Trajectory optimization computes a robot's motion by minimizing a cost — smoothness, effort, time — subject to physics and constraints, producing efficient, dynamically-feasible motions for arms, legs, and vehicles.
Trajectory optimization finds the best way for a robot to move by treating the whole motion as a math problem: minimize things you don't want (jerkiness, wasted effort, time) while obeying the rules (physics, joint limits, no collisions). The solver returns a smooth, efficient motion.

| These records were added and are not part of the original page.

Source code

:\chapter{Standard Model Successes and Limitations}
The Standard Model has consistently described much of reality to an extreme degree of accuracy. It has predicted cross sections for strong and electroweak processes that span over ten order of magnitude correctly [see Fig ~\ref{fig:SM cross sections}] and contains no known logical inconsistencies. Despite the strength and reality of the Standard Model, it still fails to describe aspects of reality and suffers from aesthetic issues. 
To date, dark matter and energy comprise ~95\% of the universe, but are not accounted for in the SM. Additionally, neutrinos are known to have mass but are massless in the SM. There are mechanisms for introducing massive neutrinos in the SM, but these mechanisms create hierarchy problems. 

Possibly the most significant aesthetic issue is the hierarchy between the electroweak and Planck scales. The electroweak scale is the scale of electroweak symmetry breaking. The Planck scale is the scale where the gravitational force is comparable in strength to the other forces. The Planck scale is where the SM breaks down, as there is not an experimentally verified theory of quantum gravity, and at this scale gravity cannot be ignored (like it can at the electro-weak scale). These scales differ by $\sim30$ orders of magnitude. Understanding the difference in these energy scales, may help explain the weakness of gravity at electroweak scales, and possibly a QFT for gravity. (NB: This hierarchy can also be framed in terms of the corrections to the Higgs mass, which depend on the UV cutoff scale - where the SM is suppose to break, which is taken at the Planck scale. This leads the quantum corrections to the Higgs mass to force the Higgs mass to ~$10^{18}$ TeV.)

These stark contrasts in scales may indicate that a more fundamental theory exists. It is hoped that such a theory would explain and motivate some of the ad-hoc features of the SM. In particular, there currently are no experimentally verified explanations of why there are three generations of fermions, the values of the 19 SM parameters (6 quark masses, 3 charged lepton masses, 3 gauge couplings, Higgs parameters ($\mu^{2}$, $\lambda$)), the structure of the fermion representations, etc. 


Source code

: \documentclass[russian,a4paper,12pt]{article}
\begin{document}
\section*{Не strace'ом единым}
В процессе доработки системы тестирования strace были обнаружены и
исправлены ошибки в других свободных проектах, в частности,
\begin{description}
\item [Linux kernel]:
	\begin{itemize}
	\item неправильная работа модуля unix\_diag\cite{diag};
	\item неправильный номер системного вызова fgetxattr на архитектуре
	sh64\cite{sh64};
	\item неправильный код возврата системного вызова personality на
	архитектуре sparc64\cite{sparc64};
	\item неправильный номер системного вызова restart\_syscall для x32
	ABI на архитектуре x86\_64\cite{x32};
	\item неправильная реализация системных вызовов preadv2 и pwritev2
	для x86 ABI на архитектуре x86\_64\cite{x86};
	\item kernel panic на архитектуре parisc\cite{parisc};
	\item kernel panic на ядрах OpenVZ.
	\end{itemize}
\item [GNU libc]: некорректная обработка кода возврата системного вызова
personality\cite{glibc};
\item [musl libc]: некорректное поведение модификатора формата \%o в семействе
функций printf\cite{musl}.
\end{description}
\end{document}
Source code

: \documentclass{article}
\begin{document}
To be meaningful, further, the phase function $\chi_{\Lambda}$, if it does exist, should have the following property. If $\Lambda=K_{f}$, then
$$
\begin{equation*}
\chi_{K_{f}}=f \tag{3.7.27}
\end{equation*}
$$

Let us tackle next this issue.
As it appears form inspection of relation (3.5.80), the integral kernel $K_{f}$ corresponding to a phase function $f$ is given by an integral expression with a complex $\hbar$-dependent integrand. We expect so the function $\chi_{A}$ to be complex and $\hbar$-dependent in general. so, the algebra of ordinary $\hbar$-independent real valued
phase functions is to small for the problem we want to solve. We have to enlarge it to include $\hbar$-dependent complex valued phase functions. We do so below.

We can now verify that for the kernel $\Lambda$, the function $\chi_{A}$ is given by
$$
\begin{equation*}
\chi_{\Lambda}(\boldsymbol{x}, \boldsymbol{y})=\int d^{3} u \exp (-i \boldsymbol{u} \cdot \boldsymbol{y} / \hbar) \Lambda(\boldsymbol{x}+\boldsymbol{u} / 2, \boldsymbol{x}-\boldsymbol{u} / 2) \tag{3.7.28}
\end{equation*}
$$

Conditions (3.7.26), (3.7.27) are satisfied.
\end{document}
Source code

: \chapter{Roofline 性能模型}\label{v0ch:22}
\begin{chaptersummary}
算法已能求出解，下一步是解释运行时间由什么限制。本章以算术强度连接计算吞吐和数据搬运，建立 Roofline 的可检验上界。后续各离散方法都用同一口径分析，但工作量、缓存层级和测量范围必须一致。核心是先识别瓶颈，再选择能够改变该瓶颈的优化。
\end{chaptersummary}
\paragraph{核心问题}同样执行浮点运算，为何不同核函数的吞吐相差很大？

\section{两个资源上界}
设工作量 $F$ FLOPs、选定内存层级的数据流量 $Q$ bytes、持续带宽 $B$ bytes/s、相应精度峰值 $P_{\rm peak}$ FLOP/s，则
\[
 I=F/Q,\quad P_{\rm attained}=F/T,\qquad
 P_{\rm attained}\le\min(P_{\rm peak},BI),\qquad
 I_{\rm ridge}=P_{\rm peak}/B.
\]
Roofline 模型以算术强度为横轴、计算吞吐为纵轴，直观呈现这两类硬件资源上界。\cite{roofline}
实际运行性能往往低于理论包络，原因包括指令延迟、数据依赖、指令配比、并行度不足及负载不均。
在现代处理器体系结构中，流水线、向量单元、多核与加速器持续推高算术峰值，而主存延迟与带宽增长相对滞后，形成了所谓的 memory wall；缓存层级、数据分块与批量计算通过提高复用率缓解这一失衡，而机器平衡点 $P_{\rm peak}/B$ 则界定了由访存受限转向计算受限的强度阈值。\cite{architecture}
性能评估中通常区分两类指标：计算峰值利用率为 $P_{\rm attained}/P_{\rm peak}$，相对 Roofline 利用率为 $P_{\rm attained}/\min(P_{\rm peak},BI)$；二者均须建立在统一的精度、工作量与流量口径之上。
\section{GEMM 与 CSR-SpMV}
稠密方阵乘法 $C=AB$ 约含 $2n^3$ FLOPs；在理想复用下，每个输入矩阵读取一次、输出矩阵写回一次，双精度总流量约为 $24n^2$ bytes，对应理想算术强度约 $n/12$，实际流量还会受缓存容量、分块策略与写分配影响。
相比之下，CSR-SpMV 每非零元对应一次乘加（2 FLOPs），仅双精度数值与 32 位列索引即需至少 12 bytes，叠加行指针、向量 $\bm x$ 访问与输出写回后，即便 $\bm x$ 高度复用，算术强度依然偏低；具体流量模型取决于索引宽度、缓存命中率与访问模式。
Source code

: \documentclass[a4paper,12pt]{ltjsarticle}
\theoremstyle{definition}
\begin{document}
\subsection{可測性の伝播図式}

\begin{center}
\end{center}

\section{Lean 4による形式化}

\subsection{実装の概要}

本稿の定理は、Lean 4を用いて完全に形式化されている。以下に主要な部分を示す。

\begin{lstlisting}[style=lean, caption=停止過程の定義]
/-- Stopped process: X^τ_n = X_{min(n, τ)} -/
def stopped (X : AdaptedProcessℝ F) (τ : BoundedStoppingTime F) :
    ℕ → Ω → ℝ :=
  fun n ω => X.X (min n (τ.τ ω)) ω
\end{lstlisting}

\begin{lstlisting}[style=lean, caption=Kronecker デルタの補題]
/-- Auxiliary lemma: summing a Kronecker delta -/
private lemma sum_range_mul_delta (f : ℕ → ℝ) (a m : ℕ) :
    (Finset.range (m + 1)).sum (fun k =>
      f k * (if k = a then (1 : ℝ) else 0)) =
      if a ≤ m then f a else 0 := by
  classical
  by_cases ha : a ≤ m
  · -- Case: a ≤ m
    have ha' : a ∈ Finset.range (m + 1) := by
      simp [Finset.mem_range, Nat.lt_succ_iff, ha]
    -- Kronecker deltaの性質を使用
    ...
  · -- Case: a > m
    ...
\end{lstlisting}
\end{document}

Sampling planners like RRTfind a path; trajectory optimization computes the best motion — smooth, efficient, and physically feasible — by treating the whole trajectory as a math problem to solve.
The idea
Trajectory optimization poses motion as a constrained optimization: find the trajectory (positions, velocities, and controls over time) that minimizes a cost while satisfying constraints.
Cost — what you want to minimize: jerkiness (for smoothness), control effort/energy, time, distance, or deviation from a reference.
Constraints — what must hold: the robot's dynamics (it must obey physics), actuator limits (torque, velocity), joint limits, and collision avoidance (stay clear of obstacles).
A numerical solver then computes the trajectory that best balances these — the output is a ready-to-execute, dynamically-feasible motion.
Motion as an optimization
Rather than search discrete options, it directly optimizes the continuous trajectory to be as good as possible while obeying every physical rule.
Why it's powerful
Quality. Produces genuinely smooth, efficient motions — not just feasible ones — respecting the robot's dynamics, which sampling planners often ignore.
Rich constraints. Naturally handles torque limits, contact, balance, and multiple objectives at once — essential for legged robots and dexterous arms.
Foundation of modern control.Model predictive control is trajectory optimization solved repeatedly over a rolling horizon, and whole-body controllers are optimization at heart.
Methods include CHOMP and TrajOpt (optimize a motion for a manipulator away from collisions), direct collocation, and shooting methods.
The trade-offs
Local minima. Optimizers can get stuck in a poor local solution; a good initial guess (sometimes from a sampling planner) matters. A common hybrid: RRT to find a feasible path, then optimize it to smooth and improve it.
Compute. Solving can be expensive, though modern solvers and warm-starting make real-time use possible (as in MPC).
Non-convexity. Collision and dynamics constraints make the problem hard; robust formulations are an active area.
Why it matters
Trajectory optimization is how robots compute high-quality, physically-realistic motion — the mathematical engine behind smooth manipulation, agile legged locomotion, aggressive drone flight, and predictive control. It's a central, unifying tool linking planning and control in modern robotics.